Aim: To investigate responses to phosphorus, nitrogen and potassium in wheat at Muntadgin

Key Messages:

  • With surface soil layer P at 25 mg/kg prior to sowing, addition of P fertiliser at establishment significantly increased wheat yield.
  • Similarly, N had a major impact on growth and yield, but K did not contribute to increasing yield at this site.
  • Maximum yield and gross margins was seen at N 40-60 kg/ha, with establishment P of 6 kg/ha.
  • Gross margin analysis suggests improved returns of between $50 and $100 per hectare can be achieved by choosing the most appropriate P and N rates.

Table 1. Soil Test Results

Depth NO3- NH4+ OC P PBI K S Cu Zn pH Al
0-10cm 25 1 0.51 25 32 57 22 0.70 0.39 5.1 0.6
10-30cm 9 1 0.25 18 47 55 17 0.80 0.26 4.9 0.5


A factorial trial design that included four rates of nitrogen,0, 20, 40 and 60 kg N/ha, and three rates of phosphorus, 0, 6, 12 and 18 kg P/ha with either 0 or 20 kg K/ha was established.



  Figure 1. Yield and protein response to N at different P rates with or without K applied.


Figure 2. Average yield response curves to P and N with or without K applied. 

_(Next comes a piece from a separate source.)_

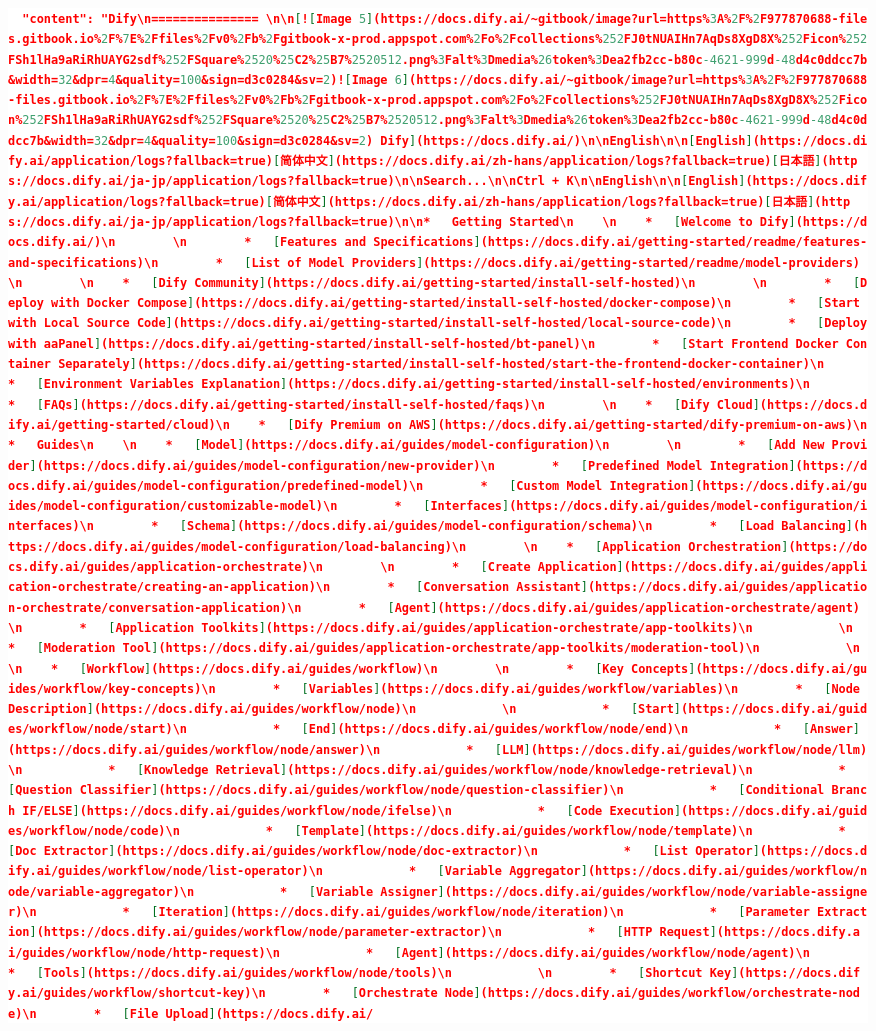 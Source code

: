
 ```json
  "content": "Dify\n=============== \n\n[![Image 5](https://docs.dify.ai/~gitbook/image?url=https%3A%2F%2F977870688-files.gitbook.io%2F%7E%2Ffiles%2Fv0%2Fb%2Fgitbook-x-prod.appspot.com%2Fo%2Fcollections%252FJ0tNUAIHn7AqDs8XgD8X%252Ficon%252FSh1lHa9aRiRhUAYG2sdf%252FSquare%2520%25C2%25B7%2520512.png%3Falt%3Dmedia%26token%3Dea2fb2cc-b80c-4621-999d-48d4c0ddcc7b&width=32&dpr=4&quality=100&sign=d3c0284&sv=2)![Image 6](https://docs.dify.ai/~gitbook/image?url=https%3A%2F%2F977870688-files.gitbook.io%2F%7E%2Ffiles%2Fv0%2Fb%2Fgitbook-x-prod.appspot.com%2Fo%2Fcollections%252FJ0tNUAIHn7AqDs8XgD8X%252Ficon%252FSh1lHa9aRiRhUAYG2sdf%252FSquare%2520%25C2%25B7%2520512.png%3Falt%3Dmedia%26token%3Dea2fb2cc-b80c-4621-999d-48d4c0ddcc7b&width=32&dpr=4&quality=100&sign=d3c0284&sv=2) Dify](https://docs.dify.ai/)\n\nEnglish\n\n[English](https://docs.dify.ai/application/logs?fallback=true)[简体中文](https://docs.dify.ai/zh-hans/application/logs?fallback=true)[日本語](https://docs.dify.ai/ja-jp/application/logs?fallback=true)\n\nSearch...\n\nCtrl + K\n\nEnglish\n\n[English](https://docs.dify.ai/application/logs?fallback=true)[简体中文](https://docs.dify.ai/zh-hans/application/logs?fallback=true)[日本語](https://docs.dify.ai/ja-jp/application/logs?fallback=true)\n\n*   Getting Started\n    \n    *   [Welcome to Dify](https://docs.dify.ai/)\n        \n        *   [Features and Specifications](https://docs.dify.ai/getting-started/readme/features-and-specifications)\n        *   [List of Model Providers](https://docs.dify.ai/getting-started/readme/model-providers)\n        \n    *   [Dify Community](https://docs.dify.ai/getting-started/install-self-hosted)\n        \n        *   [Deploy with Docker Compose](https://docs.dify.ai/getting-started/install-self-hosted/docker-compose)\n        *   [Start with Local Source Code](https://docs.dify.ai/getting-started/install-self-hosted/local-source-code)\n        *   [Deploy with aaPanel](https://docs.dify.ai/getting-started/install-self-hosted/bt-panel)\n        *   [Start Frontend Docker Container Separately](https://docs.dify.ai/getting-started/install-self-hosted/start-the-frontend-docker-container)\n        *   [Environment Variables Explanation](https://docs.dify.ai/getting-started/install-self-hosted/environments)\n        *   [FAQs](https://docs.dify.ai/getting-started/install-self-hosted/faqs)\n        \n    *   [Dify Cloud](https://docs.dify.ai/getting-started/cloud)\n    *   [Dify Premium on AWS](https://docs.dify.ai/getting-started/dify-premium-on-aws)\n*   Guides\n    \n    *   [Model](https://docs.dify.ai/guides/model-configuration)\n        \n        *   [Add New Provider](https://docs.dify.ai/guides/model-configuration/new-provider)\n        *   [Predefined Model Integration](https://docs.dify.ai/guides/model-configuration/predefined-model)\n        *   [Custom Model Integration](https://docs.dify.ai/guides/model-configuration/customizable-model)\n        *   [Interfaces](https://docs.dify.ai/guides/model-configuration/interfaces)\n        *   [Schema](https://docs.dify.ai/guides/model-configuration/schema)\n        *   [Load Balancing](https://docs.dify.ai/guides/model-configuration/load-balancing)\n        \n    *   [Application Orchestration](https://docs.dify.ai/guides/application-orchestrate)\n        \n        *   [Create Application](https://docs.dify.ai/guides/application-orchestrate/creating-an-application)\n        *   [Conversation Assistant](https://docs.dify.ai/guides/application-orchestrate/conversation-application)\n        *   [Agent](https://docs.dify.ai/guides/application-orchestrate/agent)\n        *   [Application Toolkits](https://docs.dify.ai/guides/application-orchestrate/app-toolkits)\n            \n            *   [Moderation Tool](https://docs.dify.ai/guides/application-orchestrate/app-toolkits/moderation-tool)\n            \n        \n    *   [Workflow](https://docs.dify.ai/guides/workflow)\n        \n        *   [Key Concepts](https://docs.dify.ai/guides/workflow/key-concepts)\n        *   [Variables](https://docs.dify.ai/guides/workflow/variables)\n        *   [Node Description](https://docs.dify.ai/guides/workflow/node)\n            \n            *   [Start](https://docs.dify.ai/guides/workflow/node/start)\n            *   [End](https://docs.dify.ai/guides/workflow/node/end)\n            *   [Answer](https://docs.dify.ai/guides/workflow/node/answer)\n            *   [LLM](https://docs.dify.ai/guides/workflow/node/llm)\n            *   [Knowledge Retrieval](https://docs.dify.ai/guides/workflow/node/knowledge-retrieval)\n            *   [Question Classifier](https://docs.dify.ai/guides/workflow/node/question-classifier)\n            *   [Conditional Branch IF/ELSE](https://docs.dify.ai/guides/workflow/node/ifelse)\n            *   [Code Execution](https://docs.dify.ai/guides/workflow/node/code)\n            *   [Template](https://docs.dify.ai/guides/workflow/node/template)\n            *   [Doc Extractor](https://docs.dify.ai/guides/workflow/node/doc-extractor)\n            *   [List Operator](https://docs.dify.ai/guides/workflow/node/list-operator)\n            *   [Variable Aggregator](https://docs.dify.ai/guides/workflow/node/variable-aggregator)\n            *   [Variable Assigner](https://docs.dify.ai/guides/workflow/node/variable-assigner)\n            *   [Iteration](https://docs.dify.ai/guides/workflow/node/iteration)\n            *   [Parameter Extraction](https://docs.dify.ai/guides/workflow/node/parameter-extractor)\n            *   [HTTP Request](https://docs.dify.ai/guides/workflow/node/http-request)\n            *   [Agent](https://docs.dify.ai/guides/workflow/node/agent)\n            *   [Tools](https://docs.dify.ai/guides/workflow/node/tools)\n            \n        *   [Shortcut Key](https://docs.dify.ai/guides/workflow/shortcut-key)\n        *   [Orchestrate Node](https://docs.dify.ai/guides/workflow/orchestrate-node)\n        *   [File Upload](https://docs.dify.ai/
```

  • In this trial the application of P and N significantly increased yield, the application of K had less of an impact.
  • Maximum yield and gross margins was seen at N 40-60kg/ha and P 6kg/ha, with K 20kg/ha providing a minimal increase.
  • Gross margin impact can be up to an additional $50 per hectare by selecting the optimal rate of P, and an additional $100 per hectare for optimal rate of N.
  • Adequate P nutrition is imperative, promoting early growth and vigour and setting up the crop to utilise applied N efficiently and gain maximum value from in season N applications.
  • K can improve yield response to both N and P and increase returns where circumstances are right.
  • The achievement of optimal productivity involves all nutrients and not an emphasis of a single one. Some of which, such as P, are only effective when applied at establishment so establishing good base nutrition at the start of the growing season allows the crop to take maximum advantage of opportunistic applications of in-season top up nutrients to which they will respond, such as N.